Kaplan’s claim, however is not the one I want to make here. The idea I want to leave you with is that this attack should not only make Trump feel like he is in a tough position, but it should make you, me and every American and global citizen uncomfortable as well. Here is why.
The latest chemical attack and Trump’s subsequent response should make us question our own personal ethics as well as the ethics of our nation. As has been stated by Sean Spicer and echoed by international leaders in the wake of this week’s events, the actions taken by Trump were “decisive, justified, and proportional.” That word “proportional” stuck out to me and set off a few alarms in my head. Firstly, if we simply respond proportionally each time there is a human rights violation carried out by a nation (not one of our allies of course) that is egregious enough to warrant a response, are we truly acting in an ethically sound manner, or are we simply perpetuating a global war machine in which an unending series of “proportional” responses would almost certainly lead to a world entirely ravaged by conflict.
Second, if we are to draw a red line or “many, many lines” in the sand to detail exactly what a nation can and cannot do, then we must define those lines. Do we decide to allow violations of human rights up to a certain point? Do we only draw red lines when a nation is not a direct ally of ours?

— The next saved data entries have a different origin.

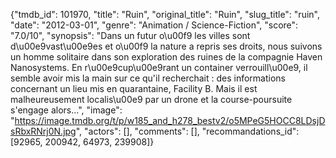 {"tmdb_id": 101970, "title": "Ruin", "original_title": "Ruin", "slug_title": "ruin", "date": "2012-03-01", "genre": "Animation / Science-Fiction", "score": "7.0/10", "synopsis": "Dans un futur o\u00f9 les villes sont d\u00e9vast\u00e9es et o\u00f9 la nature a repris ses droits, nous suivons un homme solitaire dans son exploration des ruines de la compagnie Haven Nanosystems. En r\u00e9cup\u00e9rant un container verrouill\u00e9, il semble avoir mis la main sur ce qu'il recherchait : des informations concernant un lieu mis en quarantaine, Facility B. Mais il est malheureusement localis\u00e9 par un drone et la course-poursuite s'engage alors...", "image": "https://image.tmdb.org/t/p/w185_and_h278_bestv2/o5MPeG5HOCC8LDsjDsRbxRNrj0N.jpg", "actors": [], "comments": [], "recommandations_id": [92965, 200942, 64973, 239908]}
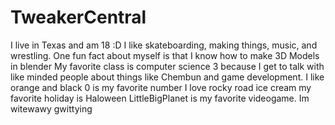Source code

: # TweakerCentral
I live in Texas and am 18 :D
I like skateboarding, making things, music,  and wrestling.
One fun fact about myself is that I know how to make 3D Models in blender 
My favorite class is computer science 3 because I get to talk with like minded people about things like Chembun and game development.
I like orange and black
0 is my favorite number
I love rocky road ice cream
my favorite holiday is Haloween
LittleBigPlanet is my favorite videogame.
Im witewawy gwittying

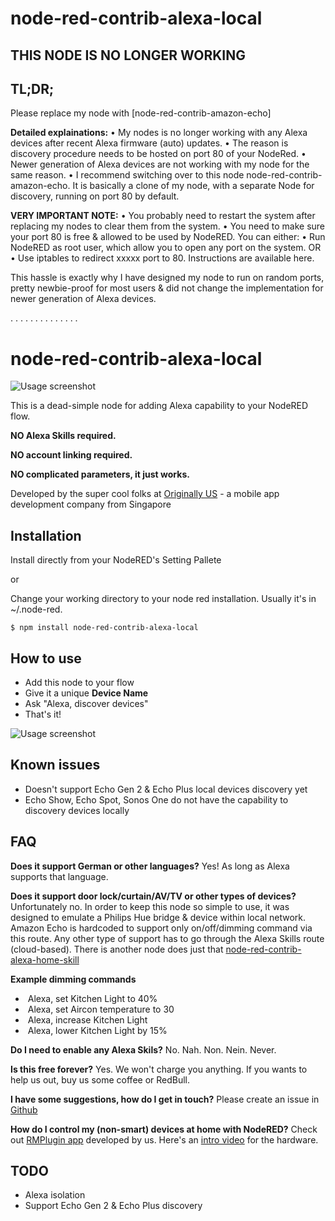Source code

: # node-red-contrib-alexa-local
## THIS NODE IS NO LONGER WORKING
## TL;DR;
Please replace my node with [node-red-contrib-amazon-echo]

**Detailed explainations:**
• My nodes is no longer working with any Alexa devices after recent Alexa firmware (auto) updates.
• The reason is discovery procedure needs to be hosted on port 80 of your NodeRed.
• Newer generation of Alexa devices are not working with my node for the same reason.
• I recommend switching over to this node node-red-contrib-amazon-echo. It is basically a clone of my node, with a separate Node for discovery, running on port 80 by default.

**VERY IMPORTANT NOTE:**
• You probably need to restart the system after replacing my nodes to clear them from the system.
• You need to make sure your port 80 is free & allowed to be used by NodeRED. You can either:
• Run NodeRED as root user, which allow you to open any port on the system.
OR
• Use iptables to redirect xxxxx port to 80. Instructions are available here.

This hassle is exactly why I have designed my node to run on random ports, pretty newbie-proof for most users & did not change the implementation for newer generation of Alexa devices.

.
.
.
.
.
.
.
.
.
.
.
.
.
.

# node-red-contrib-alexa-local

![Usage screenshot](https://raw.githubusercontent.com/originallyus/node-red-contrib-alexa-local/master/screenshot2.png "Screenshot")

This is a dead-simple node for adding Alexa capability to your NodeRED flow.

**NO Alexa Skills required.**

**NO account linking required.**

**NO complicated parameters, it just works.**


Developed by the super cool folks at [Originally US](http://originally.us) - a mobile app development company from Singapore

## Installation

Install directly from your NodeRED's Setting Pallete

or

Change your working directory to your node red installation. Usually it's in ~/.node-red.

    $ npm install node-red-contrib-alexa-local

## How to use
  * Add this node to your flow
  * Give it a unique **Device Name**
  * Ask "Alexa, discover devices"
  * That's it!

![Usage screenshot](https://raw.githubusercontent.com/originallyus/node-red-contrib-alexa-local/master/screenshot3.png "Screenshot")


## Known issues
  * Doesn't support Echo Gen 2 & Echo Plus local devices discovery yet
  * Echo Show, Echo Spot, Sonos One do not have the capability to discovery devices locally

## FAQ
**Does it support German or other languages?**
Yes! As long as Alexa supports that language.

**Does it support door lock/curtain/AV/TV or other types of devices?**
Unfortunately no. In order to keep this node so simple to use, it was designed to emulate a Philips Hue bridge & device within local network. Amazon Echo is hardcoded to support only on/off/dimming command via this route. Any other type of support has to go through the Alexa Skills route (cloud-based). There is another node does just that [node-red-contrib-alexa-home-skill](https://github.com/hardillb/node-red-contrib-alexa-home-skill)

**Example dimming commands**
  *  Alexa, set Kitchen Light to 40%
  *  Alexa, set Aircon temperature to 30
  *  Alexa, increase Kitchen Light
  *  Alexa, lower Kitchen Light by 15%

**Do I need to enable any Alexa Skils?**
No. Nah. Non. Nein. Never.

**Is this free forever?**
Yes. We won't charge you anything. If you wants to help us out, buy us some coffee or RedBull.

**I have some suggestions, how do I get in touch?**
Please create an issue in [Github](https://github.com/originallyus/node-red-contrib-alexa-local/issues)

**How do I control my (non-smart) devices at home with NodeRED?**
Check out [RMPlugin app](https://play.google.com/store/apps/details?id=us.originally.tasker&hl=en) developed by us. Here's an [intro video](https://www.youtube.com/watch?v=QUKYKhK57sc) for the hardware.


## TODO
  * Alexa isolation
  * Support Echo Gen 2 & Echo Plus discovery
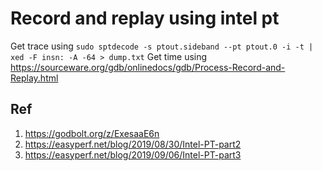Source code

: # Record and replay using intel pt
Get trace using `sudo sptdecode -s ptout.sideband --pt ptout.0 -i -t | xed -F insn: -A -64 > dump.txt`
Get time using https://sourceware.org/gdb/onlinedocs/gdb/Process-Record-and-Replay.html
## Ref
1. https://godbolt.org/z/ExesaaE6n
2. https://easyperf.net/blog/2019/08/30/Intel-PT-part2
3. https://easyperf.net/blog/2019/09/06/Intel-PT-part3
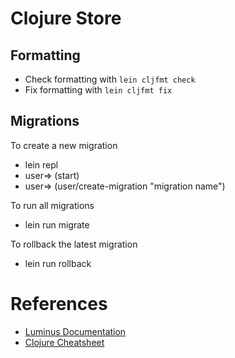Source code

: # Clojure Store
## Formatting
- Check formatting with `lein cljfmt check`
- Fix formatting with `lein cljfmt fix`

## Migrations
To create a new migration
- lein repl
- user=> (start)
- user=> (user/create-migration "migration name")

To run all migrations
- lein run migrate

To rollback the latest migration
- lein run rollback

# References
- [Luminus Documentation](https://luminusweb.com/)
- [Clojure Cheatsheet](https://clojure.org/api/cheatsheet)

If we are to draw red lines, then we need to ensure that they are not simply in place to make us feel as though we are on the side of justice, as though we are ethically sound even while we fall deeper and deeper into the pile of quicksand that is modern perpetual warfare. We have killed thousands and thousands of citizens throughout the Middle East and if each side of every conflict in the Middle East continues to act “proportionally” in response to the other, the fighting will never end.